Medwedew geht auf Opposition zu

Mit den Überprüfungen reagierte Medwedew auf die Forderung der Opposition, die ihm während eines Treffens am 20. Februar eine Liste mit den Namen von "politischen Gefangenen" übergeben hatte. Die Freilassung politischer Gefangener war eine der zentralen Forderungen der Protestbewegung, die sich nach den umstrittenen Parlamentswahlen im Dezember gegen die Führung um Präsident Medwedew und Regierungschef Wladimir Putin formiert hatte.

Außerdem forderte Medwedew zwei Monate vor seinem Ausscheiden aus dem Amt das Justizministerium auf, bis 15. März die Gründe für die Nichtregistrierung der Oppositionspartei Parnas aufzuklären.
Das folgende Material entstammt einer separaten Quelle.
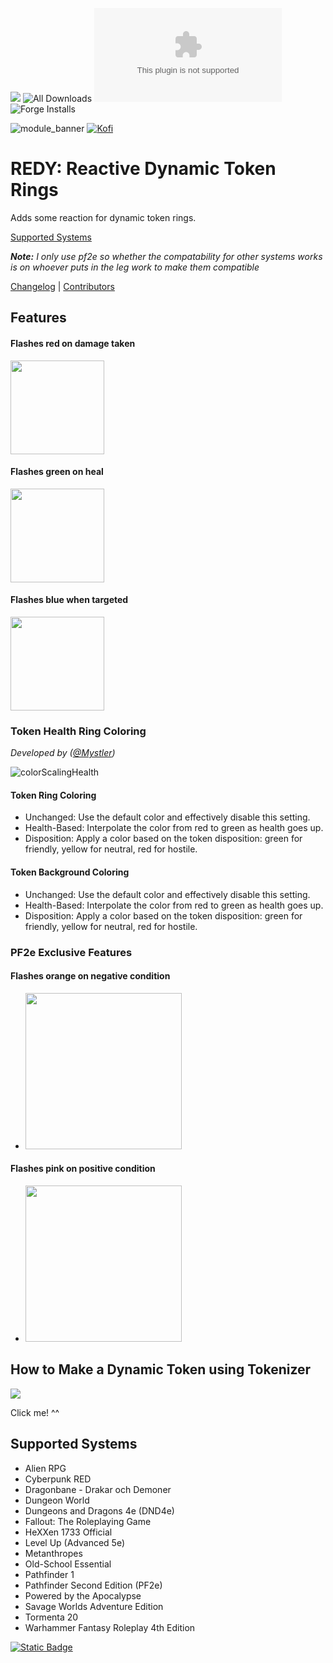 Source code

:![](https://img.shields.io/badge/Foundry-v13-informational)
![All Downloads](https://img.shields.io/github/downloads/ChasarooniZ/PF2e-Reactive-Token-Ring/total?color=5e0000&label=All%20Downloads)
![Latest Release Download Count](https://img.shields.io/github/downloads/ChasarooniZ/PF2e-Reactive-Token-Ring/latest/module.zip)
![Forge Installs](https://img.shields.io/badge/dynamic/json?label=Forge%20Installs&query=package.installs&suffix=%25&url=https%3A%2F%2Fforge-vtt.com%2Fapi%2Fbazaar%2Fpackage%2Fpf2e-reactive-token-ring&colorB=4aa94a)

![module_banner](https://github.com/ChasarooniZ/pf2e-usage-updater/assets/79132112/3b2a4f8c-7ba1-4647-b073-d8ecac9d93a6)
[![Kofi](https://img.shields.io/badge/Kofi-F16061.svg?logo=ko-fi&logoColor=white)](https://ko-fi.com/Chasarooni)

# REDY: Reactive Dynamic Token Rings
Adds some reaction for dynamic token rings.

[Supported Systems](#supported-systems)

***Note:** I only use pf2e so whether the compatability for other systems works is on whoever puts in the leg work to make them compatible*

[Changelog](/CHANGELOG.md) | [Contributors](CONTRIBUTORS.md)

## Features
#### Flashes red on damage taken

<img src="https://github.com/ChasarooniZ/PF2e-Reactive-Token-Ring/assets/79132112/e87d28c6-95e9-4fa9-98f7-95ebb5faf2a2" height=150>

#### Flashes green on heal

<img src="https://github.com/ChasarooniZ/PF2e-Reactive-Token-Ring/assets/79132112/55a1c569-d2b5-4d12-824e-2f10178eddef" height=150>

#### Flashes blue when targeted

<img src="https://github.com/ChasarooniZ/PF2e-Reactive-Token-Ring/assets/79132112/a225c5e6-82e2-4e86-a9eb-b2d07d8537b9" height=150>

### Token Health Ring Coloring
*Developed by ([@Mystler](https://github.com/Mystler))*

![colorScalingHealth](https://github.com/user-attachments/assets/84c246cc-8097-4dee-8ac7-e303c4d01607)
#### Token Ring Coloring
  - Unchanged: Use the default color and effectively disable this setting.
  - Health-Based: Interpolate the color from red to green as health goes up.
  - Disposition: Apply a color based on the token disposition: green for friendly, yellow for neutral, red for hostile.
#### Token Background Coloring
  - Unchanged: Use the default color and effectively disable this setting.
  - Health-Based: Interpolate the color from red to green as health goes up.
  - Disposition: Apply a color based on the token disposition: green for friendly, yellow for neutral, red for hostile.


### PF2e Exclusive Features
#### Flashes orange on negative condition
  - <img src="https://github.com/ChasarooniZ/PF2e-Reactive-Token-Ring/assets/79132112/598c187e-5044-4ce2-b3d7-40d887522f44" height=250>
#### Flashes pink on positive condition
  - <img src="https://github.com/ChasarooniZ/PF2e-Reactive-Token-Ring/assets/79132112/b766645e-4bfd-4198-b1bb-e36e99ea6e96" height=250>

## How to Make a Dynamic Token using Tokenizer
[<img src="https://img.youtube.com/vi/P7Ot2YipUjU/0.jpg">](https://youtu.be/P7Ot2YipUjU?si=I2VRDQexxBJybVRc)

Click me! ^^

## Supported Systems
- Alien RPG
- Cyberpunk RED
- Dragonbane - Drakar och Demoner
- Dungeon World
- Dungeons and Dragons 4e (DND4e)
- Fallout: The Roleplaying Game
- HeXXen 1733 Official
- Level Up (Advanced 5e)
- Metanthropes
- Old-School Essential
- Pathfinder 1
- Pathfinder Second Edition (PF2e)
- Powered by the Apocalypse
- Savage Worlds Adventure Edition
- Tormenta 20
- Warhammer Fantasy Roleplay 4th Edition

[![Static Badge](https://img.shields.io/badge/Add%20your%20System-009900?logo=github)](https://github.com/ChasarooniZ/PF2e-Reactive-Token-Ring/issues/new?assignees=ChasarooniZ&labels=sys-support&projects=&template=add-support-for-a-system.md&title=%5BSystem+Support%5D+)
Nach Kremlangaben gehen die Anordnungen auch auf ein Treffen Medwedews mit Oppositionellen zurück.

Angesichts der auslaufenden Amtszeit des Präsidenten und des Sieges von Regierungschef Wladimir Putin bei der Wahl am Sonntag zweifeln Experten allerdings am Reformwillen der Machtführung. Beobachter hatten Tausende Wahlverstöße bemängelt. Bereits nach der von Fälschungsvorwürfen überschatteten Parlamentswahl im Dezember hatte Medwedew politische Reformen für eine Demokratisierung Russlands angekündigt. Kommentatoren kritisierten aber, dass den Ankündigungen bisher keine Taten folgten.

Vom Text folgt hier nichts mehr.